Aim of the exercise:
Report how many lines of these entries hold the string "options"; reply with the number alone.

Task input:
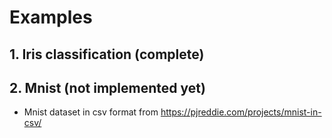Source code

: # Examples

## 1. Iris classification (complete)

## 2. Mnist (not implemented yet)
- Mnist dataset in csv format from https://pjreddie.com/projects/mnist-in-csv/
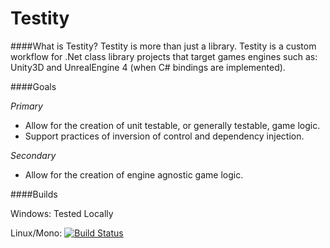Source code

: # Testity

####What is Testity?
Testity is more than just a library. Testity is a custom workflow for .Net class library projects that target games engines such as: Unity3D and UnrealEngine 4 (when C# bindings are implemented).

####Goals

*Primary*
* Allow for the creation of unit testable, or generally testable, game logic.
* Support practices of inversion of control and dependency injection.

*Secondary*
* Allow for the creation of engine agnostic game logic.

####Builds

Windows: Tested Locally

Linux/Mono: [![Build Status](https://travis-ci.org/HelloKitty/Testity.svg?branch=master)](https://travis-ci.org/HelloKitty/Testity)
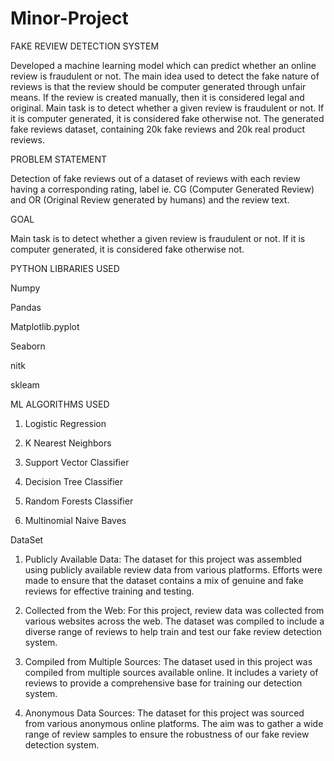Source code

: # Minor-Project

FAKE REVIEW DETECTION SYSTEM 

Developed a machine learning model which can predict whether an online review is fraudulent or not. The main idea used to detect the fake nature of reviews is that the review should be computer generated through unfair means. If the review is created manually, then it is considered legal and original.
Main task is to detect whether a given review is fraudulent or not. If it is computer generated, it is considered fake otherwise not.
The generated fake reviews dataset, containing 20k fake reviews and 20k real product reviews.


PROBLEM STATEMENT

Detection of fake reviews out of a dataset of reviews with each review having a corresponding rating, label ie. CG (Computer Generated Review) and OR (Original Review generated by humans) and the review text.


GOAL

Main task is to detect whether a given review is fraudulent or not. If it is computer generated, it is considered fake otherwise not.


PYTHON LIBRARIES USED

Numpy

Pandas

Matplotlib.pyplot

Seaborn

nitk

skleam


ML ALGORITHMS USED

1. Logistic Regression

2. K Nearest Neighbors

3. Support Vector Classifier

4. Decision Tree Classifier

5. Random Forests Classifier

6. Multinomial Naive Baves


DataSet

1. Publicly Available Data:
The dataset for this project was assembled using publicly available review data from various platforms. Efforts were made to ensure that the dataset contains a mix of genuine and fake reviews for effective training and testing.

2. Collected from the Web:
For this project, review data was collected from various websites across the web. The dataset was compiled to include a diverse range of reviews to help train and test our fake review detection system.

3. Compiled from Multiple Sources:
The dataset used in this project was compiled from multiple sources available online. It includes a variety of reviews to provide a comprehensive base for training our detection system.

4. Anonymous Data Sources:
The dataset for this project was sourced from various anonymous online platforms. The aim was to gather a wide range of review samples to ensure the robustness of our fake review detection system.

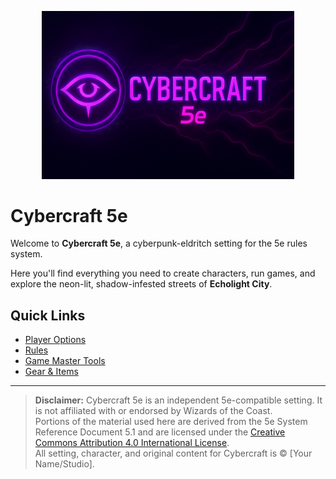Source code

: <p align="center">
  <img src="images/cybercraft-banner.png" alt="Cybercraft 5e" width="80%">
</p>


# Cybercraft 5e

Welcome to **Cybercraft 5e**, a cyberpunk-eldritch setting for the 5e rules system.

Here you'll find everything you need to create characters, run games, and explore the neon-lit, shadow-infested streets of **Echolight City**.

## Quick Links
- [Player Options](player-options/races.md)
- [Rules](rules/core-rules.md)
- [Game Master Tools](game-master/setting-overview.md)
- [Gear & Items](player-options/gear-items.md)

---

> **Disclaimer:** Cybercraft 5e is an independent 5e-compatible setting. It is not affiliated with or endorsed by Wizards of the Coast.  
> Portions of the material used here are derived from the 5e System Reference Document 5.1 and are licensed under the [Creative Commons Attribution 4.0 International License](https://creativecommons.org/licenses/by/4.0/).  
> All setting, character, and original content for Cybercraft is © [Your Name/Studio].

Expected answer:
2